Barbara Kreissl, 1950 im Hochsauerland geboren, Kindheit im Hotel, trifft nach Jahrzehnten ihre Kindheitsfreundin Franziska wieder.

Mit ein paar Erinnerungen, Interviews mit befreundeten Zeitzeugen vor Ort, mit historischen Dokumenten, Fotos, Gemälden, ein paar überlassenen Postkarten, Briefen und Aufzeichnungen und geerbten Büchern setzen sie im Gespräch das Lebensgefühl der Zeit bis in die 30er Jahre zurückgehend zusammen.

Eine wichtige Stütze sind die Unterlagen des Rechtsanwalts Nikolaus Schäfer, der die Geschichte der Juden, insbesondere Medebachs, erarbeitet hat. Schon schwer erkrankt, hat er der Autorin 2015 seine Unterlagen über die Hochsauerländer Juden überlassen.

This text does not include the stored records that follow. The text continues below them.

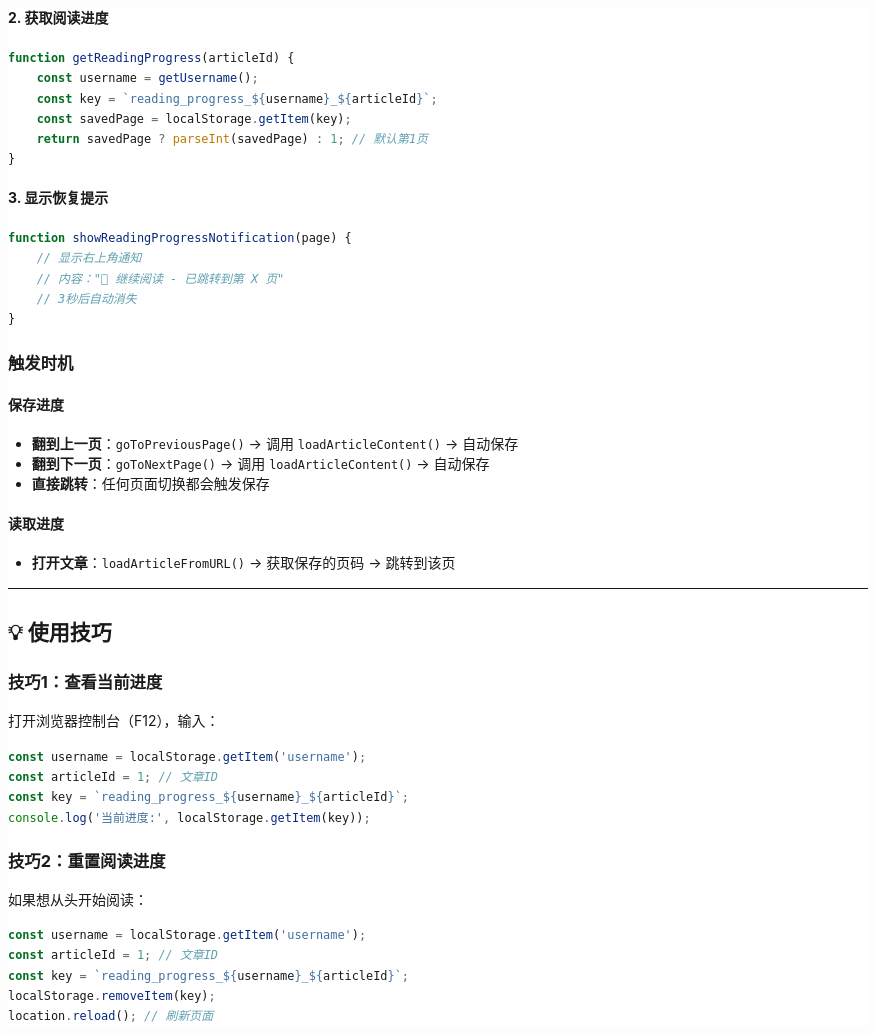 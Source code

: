 #### 2. 获取阅读进度
```javascript
function getReadingProgress(articleId) {
    const username = getUsername();
    const key = `reading_progress_${username}_${articleId}`;
    const savedPage = localStorage.getItem(key);
    return savedPage ? parseInt(savedPage) : 1; // 默认第1页
}
```

#### 3. 显示恢复提示
```javascript
function showReadingProgressNotification(page) {
    // 显示右上角通知
    // 内容："📖 继续阅读 - 已跳转到第 X 页"
    // 3秒后自动消失
}
```

### 触发时机

#### 保存进度
- **翻到上一页**：`goToPreviousPage()` → 调用 `loadArticleContent()` → 自动保存
- **翻到下一页**：`goToNextPage()` → 调用 `loadArticleContent()` → 自动保存
- **直接跳转**：任何页面切换都会触发保存

#### 读取进度
- **打开文章**：`loadArticleFromURL()` → 获取保存的页码 → 跳转到该页

---

## 💡 使用技巧

### 技巧1：查看当前进度

打开浏览器控制台（F12），输入：
```javascript
const username = localStorage.getItem('username');
const articleId = 1; // 文章ID
const key = `reading_progress_${username}_${articleId}`;
console.log('当前进度:', localStorage.getItem(key));
```

### 技巧2：重置阅读进度

如果想从头开始阅读：
```javascript
const username = localStorage.getItem('username');
const articleId = 1; // 文章ID
const key = `reading_progress_${username}_${articleId}`;
localStorage.removeItem(key);
location.reload(); // 刷新页面
```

Aus diesem historischen Rohmaterial zeichnet Barbara Kreissl ein feinnerviges Porträt der damaligen Gesellschaft. Sie versucht sowohl den Zauber der Zeit als auch das „Unerklärliche“ der verschwiegenen „jüdischen und faschistischen Jahre“ zu erfassen, hinter der Gewalt, hinter dem Schweigen.

Barbara Kreissl verbrachte ihre Kindheit im Hotel. Danach Schulen in Saarbrücken und Tegernsee. Im Alter von 19 bis 23 Jahren in Lyon. 1972 Kultur- und Sprachdiplom an der Faculté de lettres, Universität Lyon. Heirat drei Kinder.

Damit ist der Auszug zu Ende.